Nucleon localization and fragment formation in nuclear fission

TL;DR

This paper uses a nucleon localization measure within a self-consistent energy density functional framework to analyze fragment formation in nuclear fission, revealing early fragment emergence and shell effect signatures.

Contribution

It introduces the application of nucleon localization functions to study fission fragment formation, providing new insights into cluster structures and early fragment development.

Findings

Fission fragments form early, before scission.

Nucleon localization functions effectively identify cluster configurations.

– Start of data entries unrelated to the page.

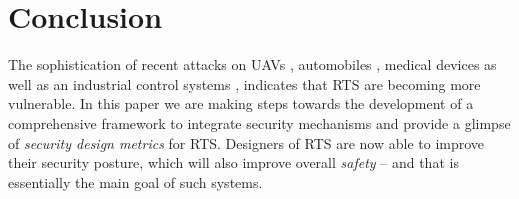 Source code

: \documentclass[../rt_server_main.tex]{subfiles}
\begin{document}
\section{Conclusion}

The sophistication of recent attacks  on UAVs \cite{dronhack},
automobiles \cite{ris_rts_1, checkoway2011comprehensive}, medical devices
\cite{security_medical} as well as an industrial control systems \cite{stuxnet}, indicates that RTS are becoming more vulnerable. In this paper we are making steps towards the development of a comprehensive framework to integrate security mechanisms and  provide a glimpse of \textit{security design metrics} for RTS. Designers of RTS are now able to improve their security posture, which will also improve overall \textit{safety} – and that is essentially the main goal of such systems.

 
\end{document}
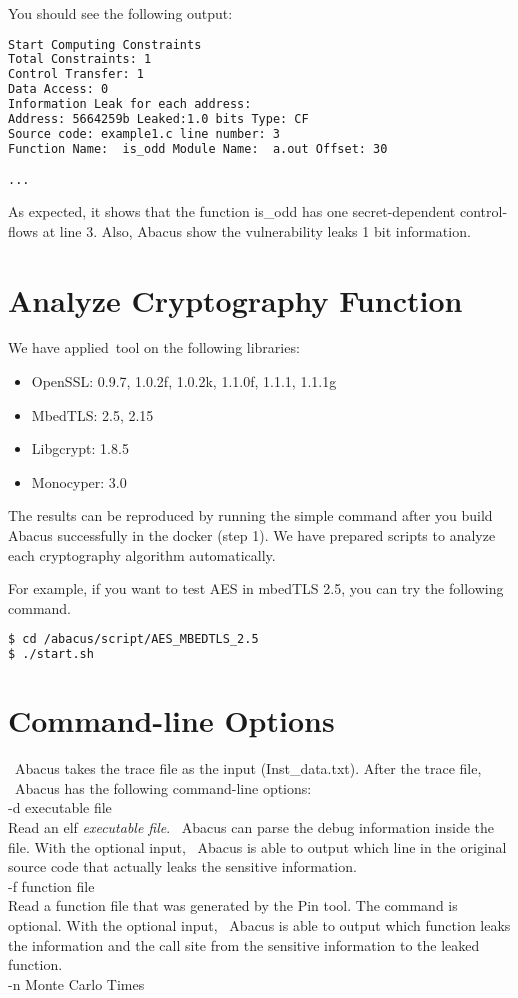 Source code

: \documentclass[10pt,conference]{IEEEtran}
\newcommand{\tool}{\textsf{Abacus}}
\begin{document}
You should see the following output:

\begin{lstlisting}[language=bash]
Start Computing Constraints
Total Constraints: 1
Control Transfer: 1
Data Access: 0
Information Leak for each address:
Address: 5664259b Leaked:1.0 bits Type: CF  
Source code: example1.c line number: 3
Function Name:  is_odd Module Name:  a.out Offset: 30

...
\end{lstlisting}

As expected, it shows that the function is\_odd has one secret-dependent control-flows at line 3. Also, Abacus show the vulnerability leaks 1 bit information.

\section{Analyze Cryptography Function}
We have applied~tool{} on the following libraries:
\begin{itemize}
\item OpenSSL: 0.9.7, 1.0.2f, 1.0.2k, 1.1.0f, 1.1.1, 1.1.1g
\item MbedTLS: 2.5, 2.15
\item Libgcrypt: 1.8.5
\item Monocyper: 3.0
\end{itemize}

The results can be reproduced by running the simple command after you build Abacus successfully in the docker (step 1). We have prepared scripts to analyze each cryptography algorithm automatically.

For example, if you want to test AES in mbedTLS 2.5, you can try the 
following command.

\begin{lstlisting}[language=bash]
$ cd /abacus/script/AES_MBEDTLS_2.5
$ ./start.sh
\end{lstlisting}

\section{Command-line Options}
~\tool{} takes the trace file as the input (\textsf{Inst\_data.txt}). After the trace file, ~\tool{} has the following command-line options:
\vspace{5pt}
\\-d {executable file}
\\Read an elf \textit{executable file}. ~\tool{} can parse the debug information inside the file. With the optional input, ~\tool{} is able to output which line in the original source code that actually leaks the sensitive information.
\vspace{5pt}
\\-f {function file}
\\Read a function file that was generated by the Pin tool. The command is optional. With the optional input, ~\tool{} is able to output which function leaks the information and the call site from the sensitive information to the leaked function.
\\-n {Monte Carlo Times}
\\
\end{document}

Shell effects produce characteristic oscillations in localization patterns.

Abstract

An electron localization measure was originally introduced to characterize chemical bond structures in molecules. Recently, a nucleon localization based on Hartree-Fock densities has been introduced to investigate $\alpha$-cluster structures in light nuclei. Compared to the local nucleonic densities, the nucleon localization function has been shown to be an excellent indicator of shell effects and cluster correlations. Using the spatial nucleon localization measure, we investigate the emergence of fragments in fissioning heavy nuclei. To illustrate basic concepts of nucleon localization, we employ the self-consistent energy density functional method with a quantified energy density functional optimized for fission studies. We study the particle densities and spatial nucleon localization distributions along the fission pathways of $^{264}$Fm, $^{232}$Th and $^{240}$Pu. We demonstrate that the fission fragments are formed fairly early in the evolution, well before scission. We illustrate the usefulness of the localization measure by showing how the hyperdeformed state of $^{232}$Th can be understood in terms of a quasimolecular state made of $^{132}$Sn and $^{100}$Zr fragments. Compared to nucleonic distributions, the nucleon localization function more effectively quantifies nucleonic clustering: its characteristic oscillating pattern, traced back to shell effects, is a clear fingerprint of cluster/fragment configurations. This is of particular interest for studies of fragment formation and fragment identification in fissioning nuclei.